UNE PROPOSITION POUR L’UNIVERSITÉ

[Avec mon collègue Jacques Pelletier, j'ai dirigé le dossier du numéro de la rentrée de la revue À Bâbord. Le dossier porte sur l'université et proposera notamment la tenue d'États généraux de l'université. J'en ai profité pour consacrer ma chronique éducation au même sujet. La voici.]

Je fréquente des universités depuis plus de trente ans. J’y ai été étudiant, puis étudiant-chercheur, puis chargé de cours et enfin professeur. C’est à l’université que j’ai passé la plus grande partie de ma vie.
Au fil des ans, comme bien d’autres, j’ai assisté à ce qui m’est apparu, à moi aussi, comme une très substantielle mutation de cette institution qui, peu à peu, est devenue une organisation.
Dans le texte qui suit, je voudrais expliquer la nature et les effets de cette mutation puis proposer une voie de sortie qui m’est inspirée d’une proposition mise de l’avant il y a près d’un demi-siècle par le philosophe et universitaire libertaire Paul Goodman (1911-1972).
***
Je viens de dire : «institution» et «organisation». En utilisant ces mots, je reprends, très consciemment, le vocabulaire employé par Michel Freitag. Il convient de saluer ici ce sociologue québécois qui, dès le milieu des années 90, examinait en ces termes, de manière rigoureuse et implacable, la profonde transformation de l’université qui s’était alors amorcée. Plus et mieux que quiconque, du moins à ma connaissance, Freitag a pressenti toutes les implications de la mutation qu’il décrivait et ses prédictions, hélas, se sont largement réalisées. (Ce qui suit ne prétend toutefois aucunement refléter son point de vue et j’assume seul ce que j’avance).
De quoi s’est-il agi? Pour le comprendre, rappelons d’abord ce qu’est une université.
L’idée d’université
Historiquement, une université est une corporation qui réunit des professeurs et des étudiants.
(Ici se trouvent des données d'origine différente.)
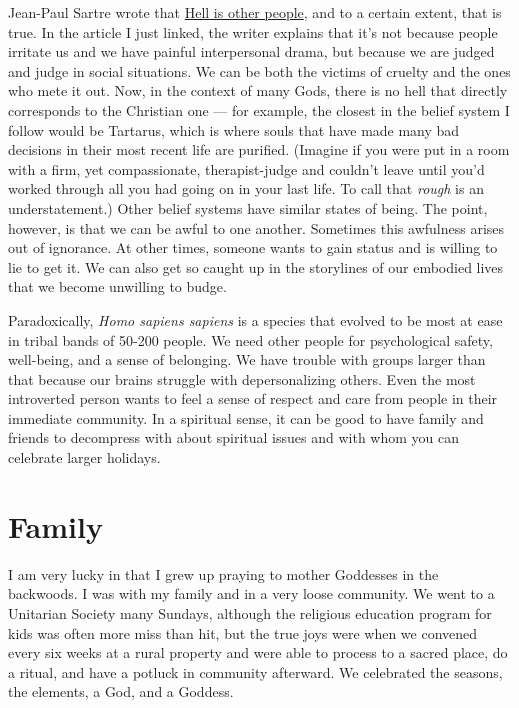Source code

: \documentclass[
]{book}
\begin{document}
Jean-Paul Sartre wrote that \href{https://www.vox.com/2014/11/17/7229547/philosophy-quotes-misunderstood-wittgenstein-sartre-descartes}{Hell is other people}, and to a certain extent, that is true. In the article I just linked, the writer explains that it's not because people irritate us and we have painful interpersonal drama, but because we are judged and judge in social situations. We can be both the victims of cruelty and the ones who mete it out. Now, in the context of many Gods, there is no hell that directly corresponds to the Christian one --- for example, the closest in the belief system I follow would be Tartarus, which is where souls that have made many bad decisions in their most recent life are purified. (Imagine if you were put in a room with a firm, yet compassionate, therapist-judge and couldn't leave until you'd worked through all you had going on in your last life. To call that \emph{rough} is an understatement.) Other belief systems have similar states of being. The point, however, is that we can be awful to one another. Sometimes this awfulness arises out of ignorance. At other times, someone wants to gain status and is willing to lie to get it. We can also get so caught up in the storylines of our embodied lives that we become unwilling to budge.

Paradoxically, \emph{Homo sapiens sapiens} is a species that evolved to be most at ease in tribal bands of 50-200 people. We need other people for psychological safety, well-being, and a sense of belonging. We have trouble with groups larger than that because our brains struggle with depersonalizing others. Even the most introverted person wants to feel a sense of respect and care from people in their immediate community. In a spiritual sense, it can be good to have family and friends to decompress with about spiritual issues and with whom you can celebrate larger holidays.

\hypertarget{family}{%
\section{Family}\label{family}}

I am very lucky in that I grew up praying to mother Goddesses in the backwoods. I was with my family and in a very loose community. We went to a Unitarian Society many Sundays, although the religious education program for kids was often more miss than hit, but the true joys were when we convened every six weeks at a rural property and were able to process to a sacred place, do a ritual, and have a potluck in community afterward. We celebrated the seasons, the elements, a God, and a Goddess.
\end{document}
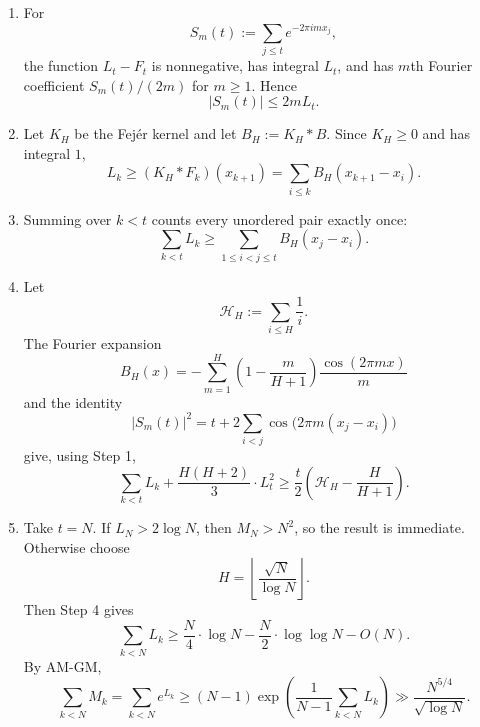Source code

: \documentclass[11pt]{article}
\begin{document}
\vspace{8pt}
\begingroup
\setlength{\parskip}{0pt}
\begin{enumerate}
\item For
  \[
    S_m(t) := \sum_{j\leq t} e^{-2\pi i m x_j},
  \]
  the function $L_t-F_t$ is nonnegative, has integral $L_t$, and has
  $m$th Fourier coefficient $S_m(t)/(2m)$ for $m\geq 1$. Hence
  \[
    |S_m(t)|\leq 2mL_t.
  \]

\item Let $K_H$ be the Fej\'er kernel and let $B_H:=K_H*B$. Since
  $K_H\geq 0$ and has integral $1$,
  \[
    L_k\geq (K_H*F_k)(x_{k+1})
    =\sum_{i\leq k} B_H(x_{k+1}-x_i).
  \]

\item Summing over $k<t$ counts every unordered pair exactly once:
  \[
    \sum_{k<t} L_k
    \geq
    \sum_{1\leq i<j\leq t} B_H(x_j-x_i).
  \]

\item Let
  \[
    \mathcal{H}_H := \sum_{i\leq H}\frac{1}{i}.
  \]
  The Fourier expansion
  \[
    B_H(x)
    =
    -\sum_{m=1}^H
    \left(1-\frac{m}{H+1}\right)
    \frac{\cos(2\pi m x)}{m}
  \]
  and the identity
  \[
    |S_m(t)|^2
    =
    t+2\sum_{i<j}\cos\bigl(2\pi m(x_j-x_i)\bigr)
  \]
  give, using Step 1,
  \[
    \sum_{k<t}L_k
    +\frac{H(H+2)}{3}\cdot L_t^2
    \geq
    \frac{t}{2}
    \left(\mathcal{H}_H-\frac{H}{H+1}\right).
  \]

\item Take $t=N$. If $L_N>2\log N$, then $M_N>N^2$, so the result is
  immediate. Otherwise choose
  \[
    H=\left\lfloor\frac{\sqrt{N}}{\log N}\right\rfloor.
  \]
  Then Step 4 gives
  \[
    \sum_{k<N}L_k
    \geq
    \frac{N}{4}\cdot\log N
    -\frac{N}{2}\cdot\log\log N
    -O(N).
  \]
  By AM-GM,
  \[
    \sum_{k<N}M_k
    =
    \sum_{k<N}e^{L_k}
    \geq
    (N-1)\exp\left(
      \frac{1}{N-1}\sum_{k<N}L_k
    \right)
    \gg
    \frac{N^{5/4}}{\sqrt{\log N}}.
  \]
\end{enumerate}
\endgroup
\end{document}

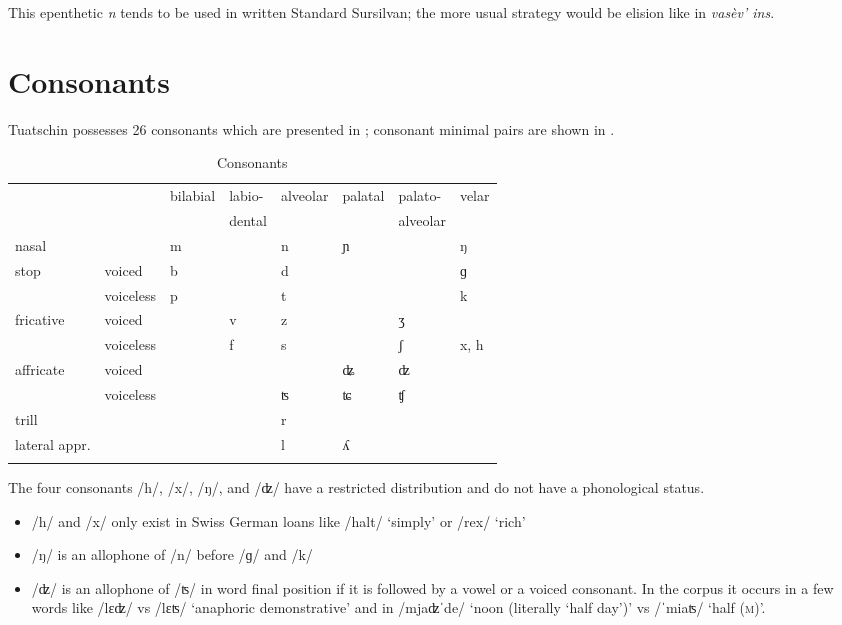 This epenthetic \textit{n} tends to be used in written Standard Sursilvan; the more usual strategy would be elision like in \textit{vasèv' ins}.

 
\section{Consonants}
Tuatschin possesses 26 consonants which are presented in ; consonant minimal pairs are shown in .

\begin{table}
\caption{Consonants}
\label{cons}
 \begin{tabular}{llllllll}
  \lsptoprule
      &  & bilabial & labio-  & alveolar  &  palatal & palato- &velar\\
     &&& dental &&& alveolar \\
  \midrule
nasal    &    &  m   & &  n       &  	ɲ & & ŋ \\

stop &voiced   &  b  &   &  d     &  &  & ɡ\\
  & voiceless   &  p   &      & t  &  & & k\\
fricative  &  voiced  &      & v        & z & &	ʒ\\
  &  voiceless  &      &   f      & s & & ʃ & x, h\\
  affricate & voiced & & & & ʥ &ʣ& \\
  & voiceless &&& ʦ & ʨ & ʧ \\
trill  &    &      &         & r \\
lateral appr.  &    &      &         & l & ʎ \\
  \lspbottomrule
 \end{tabular}
\end{table}

The four consonants /h/, /x/, /ŋ/, and /ʣ/ have a restricted distribution and do not have a phonological status.

\begin{itemize}
	\item /h/ and /x/ only exist in Swiss German loans like  /halt/ `simply' or /rex/ `rich'
	
	\item /ŋ/ is an allophone of /n/ before /ɡ/ and /k/
	
	\item /ʣ/ is an allophone of /ʦ/ in word final position if it is followed by a vowel or a voiced consonant. In the corpus it occurs in a few words like /lɛʣ/ vs /lɛʦ/ `anaphoric demonstrative' and in /mjaʣˈde/ `noon (literally `half day')' vs /ˈmiaʦ/ `half \textsc{(m})'.
\end{itemize}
Elle n’est, ou du moins ne devrait être, rien d’autre que cette institution où s’accomplit «la vie de l’esprit de ces êtres humains qui […] sont portés vers la recherche et l’étude» — pour reprendre à von Humboldt ses mots auxquels il n’y a rien à rajouter.
Une université est tout entière définie et structurée par cette ambition et par les valeurs qu’elle implique et elle n’a de sens et de raison d’être que par elles.
Mais ces valeurs entrent souvent en conflit avec celles du monde au sein duquel vit l’université et rendent problématique et souvent conflictuel son rapport à lui. Tout ceci est encore exacerbé du fait que l’université est largement financée par ce monde extérieur — l’État, des citoyens, des corporations — qui ont à son endroit diverses exigences dont certaines sont souvent difficilement compatibles, voire carrément incompatibles, avec « la recherche et l’étude». L’université, en ce sens, est une institution essentiellement parasitique.
Pourtant, d’un autre côté, cette institution, pour des raisons faciles à deviner, s’est aussi avérée extrêmement rentable et utile, sur plusieurs plans, y compris économique. Ne serait-ce que pour ces raisons, la société qui l’abrite ne pouvait refuser à l’université d’exister.
Partant de là, l’histoire de l’université est celle du conflit entre ces deux principes — celui, interne, de la vie de l’esprit et celui, externe, des exigences de toutes sortes de « rentabilité» — et de sa résolution sous la forme de constants réajustements. Cette histoire est en somme celle du pari de maintenir un lieu de réflexion et d’éducation qui soit indépendant des régimes politiques et suffisamment à l’abri des exigences du monde environnant et de la pression de l’opinion pour que ceux qui le fréquentent puissent se consacrer à la vie de l’esprit.
Une pièce maîtresse de ces compromis est le principe de la liberté académique, destiné à mettre les universitaires à l’abri de ces exigences et de cette pression, afin de leur permettre de poursuivre leurs aspirations à la recherche et à l’étude. Noam Chomsky a pu écrire, avec raison, que sa capacité à permettre la satisfaction de telles aspirations est un indice du degré de développement d’une civilisation donnée.
Ce à quoi on a assisté, depuis une vingtaine d’années se comprend à partir de là.
J’y arrive.
La grande transformation et ses effets

Avec Freitag, beaucoup conviennent aujourd’hui qu’un certain discours dit «néo-libéral» et les pratiques qu’il a inspirées depuis plus de deux décennies ont causé un indéniable tort (jugé plus ou moins important selon les observateurs) à l’idéal porté par l’université et ont transformé cette institution en organisation.

L’éducation, la recherche, la vie académique ont ainsi été sommées de s’inscrire dans une logique de rentabilité et d’adaptation fonctionnelle des individus aux exigences de l’économie, toujours données pour indiscutables et décisives. L’université tendait ainsi à être de moins en moins définie par les exigences internes de son activité spécifique et de plus en plus par des critères extérieurs à elle.

Certains des vocables avec lesquels on parle désormais si souvent de l’université — clientèle, capital humain, compétence, rentabilité, investissement, subvention et ainsi de suite — témoignent de la diffusion et de l’acceptation de ces déplorables idées.

Cette transformation de l’institution s’est en outre accompagnée d’une véritable métamorphose de son fonctionnement interne : devenue une organisation, l’université se gère de plus en plus comme une organisation, avec des principes administratifs et une bureaucratie qui conviennent peut-être à l’entreprise qu’elle est en voie de devenir, mais qui souvent la conduisent à des pratiques qui sont aux antipodes de ce que l’université-institution exigerait.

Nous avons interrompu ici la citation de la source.